[Excerpts from a dataset]
========================

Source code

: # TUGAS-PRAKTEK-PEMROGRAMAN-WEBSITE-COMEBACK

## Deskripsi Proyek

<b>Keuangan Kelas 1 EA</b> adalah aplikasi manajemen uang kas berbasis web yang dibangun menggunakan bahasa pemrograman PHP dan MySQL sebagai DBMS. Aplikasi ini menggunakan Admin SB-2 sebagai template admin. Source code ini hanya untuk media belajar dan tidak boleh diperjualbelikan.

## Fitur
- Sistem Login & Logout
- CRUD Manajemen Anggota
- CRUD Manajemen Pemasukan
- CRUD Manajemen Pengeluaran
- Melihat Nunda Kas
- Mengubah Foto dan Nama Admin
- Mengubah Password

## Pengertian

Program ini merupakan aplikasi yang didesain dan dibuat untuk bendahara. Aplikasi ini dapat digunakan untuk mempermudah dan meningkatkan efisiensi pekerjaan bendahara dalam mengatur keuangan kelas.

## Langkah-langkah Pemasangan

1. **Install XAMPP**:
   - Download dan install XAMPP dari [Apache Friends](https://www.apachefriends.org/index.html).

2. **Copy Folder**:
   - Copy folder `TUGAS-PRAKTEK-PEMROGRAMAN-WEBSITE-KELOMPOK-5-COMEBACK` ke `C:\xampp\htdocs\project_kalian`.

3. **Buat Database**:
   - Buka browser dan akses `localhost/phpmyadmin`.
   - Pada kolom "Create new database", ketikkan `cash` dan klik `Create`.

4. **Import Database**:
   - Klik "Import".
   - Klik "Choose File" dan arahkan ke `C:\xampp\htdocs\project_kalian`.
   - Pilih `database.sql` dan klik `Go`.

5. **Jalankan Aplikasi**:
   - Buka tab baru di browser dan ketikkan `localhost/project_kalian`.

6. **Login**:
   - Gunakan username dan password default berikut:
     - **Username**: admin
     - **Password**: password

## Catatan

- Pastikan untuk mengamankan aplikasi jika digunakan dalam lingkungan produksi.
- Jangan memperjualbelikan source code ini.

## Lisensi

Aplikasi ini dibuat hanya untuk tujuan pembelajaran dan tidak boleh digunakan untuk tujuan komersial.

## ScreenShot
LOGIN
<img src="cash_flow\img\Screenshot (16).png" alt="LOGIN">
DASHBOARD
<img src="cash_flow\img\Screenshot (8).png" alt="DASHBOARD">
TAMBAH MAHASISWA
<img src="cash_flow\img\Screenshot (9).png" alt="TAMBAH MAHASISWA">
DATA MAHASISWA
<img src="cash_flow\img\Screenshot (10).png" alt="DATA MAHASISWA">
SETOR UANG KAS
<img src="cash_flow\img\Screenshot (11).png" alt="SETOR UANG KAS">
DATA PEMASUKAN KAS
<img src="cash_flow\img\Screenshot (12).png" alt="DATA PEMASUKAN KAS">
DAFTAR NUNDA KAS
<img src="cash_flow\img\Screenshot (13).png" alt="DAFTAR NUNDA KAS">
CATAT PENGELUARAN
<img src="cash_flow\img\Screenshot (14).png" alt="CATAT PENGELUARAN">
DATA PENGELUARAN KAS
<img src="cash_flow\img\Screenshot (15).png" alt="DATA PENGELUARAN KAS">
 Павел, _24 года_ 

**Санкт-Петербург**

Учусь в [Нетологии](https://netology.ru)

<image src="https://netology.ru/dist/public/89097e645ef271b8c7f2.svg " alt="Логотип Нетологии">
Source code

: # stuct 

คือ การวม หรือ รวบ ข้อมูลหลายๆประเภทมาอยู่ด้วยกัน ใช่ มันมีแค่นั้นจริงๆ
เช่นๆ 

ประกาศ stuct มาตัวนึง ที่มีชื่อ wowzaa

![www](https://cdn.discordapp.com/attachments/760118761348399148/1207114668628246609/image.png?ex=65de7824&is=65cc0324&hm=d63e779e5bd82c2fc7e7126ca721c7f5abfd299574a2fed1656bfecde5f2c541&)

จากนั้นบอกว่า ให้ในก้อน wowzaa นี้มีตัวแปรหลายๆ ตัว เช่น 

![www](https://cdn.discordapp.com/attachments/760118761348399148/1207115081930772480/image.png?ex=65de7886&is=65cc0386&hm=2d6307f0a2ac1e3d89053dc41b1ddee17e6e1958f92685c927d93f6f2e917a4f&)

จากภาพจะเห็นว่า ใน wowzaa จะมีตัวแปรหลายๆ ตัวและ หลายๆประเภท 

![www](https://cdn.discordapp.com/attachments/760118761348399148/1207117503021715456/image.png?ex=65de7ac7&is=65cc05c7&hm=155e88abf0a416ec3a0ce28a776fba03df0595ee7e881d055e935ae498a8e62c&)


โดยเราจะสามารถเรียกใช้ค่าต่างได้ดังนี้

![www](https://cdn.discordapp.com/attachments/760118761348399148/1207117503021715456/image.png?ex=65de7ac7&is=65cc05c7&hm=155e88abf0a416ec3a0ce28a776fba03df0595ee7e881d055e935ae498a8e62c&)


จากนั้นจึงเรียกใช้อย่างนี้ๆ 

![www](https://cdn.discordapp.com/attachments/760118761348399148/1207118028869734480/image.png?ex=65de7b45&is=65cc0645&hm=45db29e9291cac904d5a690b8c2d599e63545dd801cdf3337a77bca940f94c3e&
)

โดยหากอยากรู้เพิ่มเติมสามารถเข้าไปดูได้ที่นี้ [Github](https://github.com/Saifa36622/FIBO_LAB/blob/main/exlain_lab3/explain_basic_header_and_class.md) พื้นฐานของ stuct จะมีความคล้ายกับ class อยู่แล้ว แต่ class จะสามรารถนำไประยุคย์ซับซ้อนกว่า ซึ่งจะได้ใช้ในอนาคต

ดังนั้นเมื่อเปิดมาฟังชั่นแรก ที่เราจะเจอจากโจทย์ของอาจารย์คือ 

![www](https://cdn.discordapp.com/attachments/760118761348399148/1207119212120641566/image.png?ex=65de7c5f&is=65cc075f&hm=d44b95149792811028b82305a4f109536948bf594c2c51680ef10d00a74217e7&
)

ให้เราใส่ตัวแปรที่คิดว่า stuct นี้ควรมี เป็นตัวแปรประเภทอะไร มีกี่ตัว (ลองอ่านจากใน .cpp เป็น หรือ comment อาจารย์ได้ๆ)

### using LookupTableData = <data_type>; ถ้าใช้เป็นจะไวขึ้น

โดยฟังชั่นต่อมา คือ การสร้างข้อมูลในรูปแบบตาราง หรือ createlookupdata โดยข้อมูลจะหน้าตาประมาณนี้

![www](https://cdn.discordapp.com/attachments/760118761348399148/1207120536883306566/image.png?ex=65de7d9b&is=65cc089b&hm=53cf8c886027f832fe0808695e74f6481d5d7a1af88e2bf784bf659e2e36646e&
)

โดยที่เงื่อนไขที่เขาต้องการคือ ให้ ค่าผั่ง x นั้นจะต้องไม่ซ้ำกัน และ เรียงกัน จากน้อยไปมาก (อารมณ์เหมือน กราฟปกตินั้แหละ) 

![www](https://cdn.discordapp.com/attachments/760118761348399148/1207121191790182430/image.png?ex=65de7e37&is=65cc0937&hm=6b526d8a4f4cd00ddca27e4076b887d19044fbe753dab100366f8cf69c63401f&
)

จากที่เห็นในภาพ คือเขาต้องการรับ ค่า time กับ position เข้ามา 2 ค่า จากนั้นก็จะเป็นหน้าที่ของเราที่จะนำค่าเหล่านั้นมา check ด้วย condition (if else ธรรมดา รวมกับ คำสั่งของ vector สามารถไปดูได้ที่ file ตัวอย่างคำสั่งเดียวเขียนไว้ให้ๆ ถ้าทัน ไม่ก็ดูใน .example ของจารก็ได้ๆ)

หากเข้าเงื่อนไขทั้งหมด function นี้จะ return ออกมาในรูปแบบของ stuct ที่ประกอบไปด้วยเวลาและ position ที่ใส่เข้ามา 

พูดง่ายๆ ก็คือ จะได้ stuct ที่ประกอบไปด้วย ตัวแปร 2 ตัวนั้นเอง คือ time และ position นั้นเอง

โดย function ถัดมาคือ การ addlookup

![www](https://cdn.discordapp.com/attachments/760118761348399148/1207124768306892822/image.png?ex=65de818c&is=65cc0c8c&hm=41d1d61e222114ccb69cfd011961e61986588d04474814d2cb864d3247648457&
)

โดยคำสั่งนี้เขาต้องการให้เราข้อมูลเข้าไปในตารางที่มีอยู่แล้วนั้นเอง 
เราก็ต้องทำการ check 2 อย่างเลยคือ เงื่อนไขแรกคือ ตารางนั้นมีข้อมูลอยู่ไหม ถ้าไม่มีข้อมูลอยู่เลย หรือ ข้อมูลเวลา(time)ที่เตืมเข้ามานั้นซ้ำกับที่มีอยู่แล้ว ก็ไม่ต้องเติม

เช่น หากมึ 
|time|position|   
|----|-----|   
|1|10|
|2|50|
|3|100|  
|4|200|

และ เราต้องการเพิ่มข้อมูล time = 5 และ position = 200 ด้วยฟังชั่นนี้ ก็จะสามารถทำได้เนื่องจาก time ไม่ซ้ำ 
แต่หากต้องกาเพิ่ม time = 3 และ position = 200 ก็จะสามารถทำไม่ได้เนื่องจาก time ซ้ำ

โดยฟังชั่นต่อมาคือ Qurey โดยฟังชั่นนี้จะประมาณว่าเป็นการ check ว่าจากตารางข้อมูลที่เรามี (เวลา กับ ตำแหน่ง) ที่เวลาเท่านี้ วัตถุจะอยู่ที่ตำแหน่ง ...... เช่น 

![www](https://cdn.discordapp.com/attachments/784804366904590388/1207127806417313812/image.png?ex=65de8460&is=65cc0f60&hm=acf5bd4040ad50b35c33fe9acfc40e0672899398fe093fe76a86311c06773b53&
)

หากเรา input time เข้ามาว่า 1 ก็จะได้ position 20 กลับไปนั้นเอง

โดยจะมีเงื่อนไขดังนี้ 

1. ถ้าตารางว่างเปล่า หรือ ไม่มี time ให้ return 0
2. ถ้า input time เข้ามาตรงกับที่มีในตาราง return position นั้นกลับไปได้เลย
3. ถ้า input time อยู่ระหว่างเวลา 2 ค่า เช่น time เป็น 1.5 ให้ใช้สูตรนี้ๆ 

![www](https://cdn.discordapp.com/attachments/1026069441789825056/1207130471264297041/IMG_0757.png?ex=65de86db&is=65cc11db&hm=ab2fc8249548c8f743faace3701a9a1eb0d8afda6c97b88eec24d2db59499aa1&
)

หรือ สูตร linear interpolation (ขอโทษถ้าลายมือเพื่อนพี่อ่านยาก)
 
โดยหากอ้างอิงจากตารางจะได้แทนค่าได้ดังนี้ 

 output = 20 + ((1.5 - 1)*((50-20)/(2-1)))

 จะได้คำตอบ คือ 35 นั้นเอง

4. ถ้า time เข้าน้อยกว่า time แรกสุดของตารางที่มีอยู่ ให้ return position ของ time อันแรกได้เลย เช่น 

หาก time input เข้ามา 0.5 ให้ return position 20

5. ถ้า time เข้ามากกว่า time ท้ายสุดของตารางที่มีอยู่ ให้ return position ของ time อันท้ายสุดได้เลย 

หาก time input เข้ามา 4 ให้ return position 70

========================

Instructions for the task
Above are the entries. Output exactly the lines beginning with the line that has "จากนั้นจึงเรียกใช้อย่างนี้ๆ" and ending with the line that has "โดยที่เงื่อนไขที่เขาต้องการคือ ให้ ค่าผั่ง".

Output for this exercise
จากนั้นจึงเรียกใช้อย่างนี้ๆ 

![www](https://cdn.discordapp.com/attachments/760118761348399148/1207118028869734480/image.png?ex=65de7b45&is=65cc0645&hm=45db29e9291cac904d5a690b8c2d599e63545dd801cdf3337a77bca940f94c3e&
)

โดยหากอยากรู้เพิ่มเติมสามารถเข้าไปดูได้ที่นี้ [Github](https://github.com/Saifa36622/FIBO_LAB/blob/main/exlain_lab3/explain_basic_header_and_class.md) พื้นฐานของ stuct จะมีความคล้ายกับ class อยู่แล้ว แต่ class จะสามรารถนำไประยุคย์ซับซ้อนกว่า ซึ่งจะได้ใช้ในอนาคต

ดังนั้นเมื่อเปิดมาฟังชั่นแรก ที่เราจะเจอจากโจทย์ของอาจารย์คือ 

![www](https://cdn.discordapp.com/attachments/760118761348399148/1207119212120641566/image.png?ex=65de7c5f&is=65cc075f&hm=d44b95149792811028b82305a4f109536948bf594c2c51680ef10d00a74217e7&
)

ให้เราใส่ตัวแปรที่คิดว่า stuct นี้ควรมี เป็นตัวแปรประเภทอะไร มีกี่ตัว (ลองอ่านจากใน .cpp เป็น หรือ comment อาจารย์ได้ๆ)

### using LookupTableData = <data_type>; ถ้าใช้เป็นจะไวขึ้น

โดยฟังชั่นต่อมา คือ การสร้างข้อมูลในรูปแบบตาราง หรือ createlookupdata โดยข้อมูลจะหน้าตาประมาณนี้

![www](https://cdn.discordapp.com/attachments/760118761348399148/1207120536883306566/image.png?ex=65de7d9b&is=65cc089b&hm=53cf8c886027f832fe0808695e74f6481d5d7a1af88e2bf784bf659e2e36646e&
)

โดยที่เงื่อนไขที่เขาต้องการคือ ให้ ค่าผั่ง x นั้นจะต้องไม่ซ้ำกัน และ เรียงกัน จากน้อยไปมาก (อารมณ์เหมือน กราฟปกตินั้แหละ) 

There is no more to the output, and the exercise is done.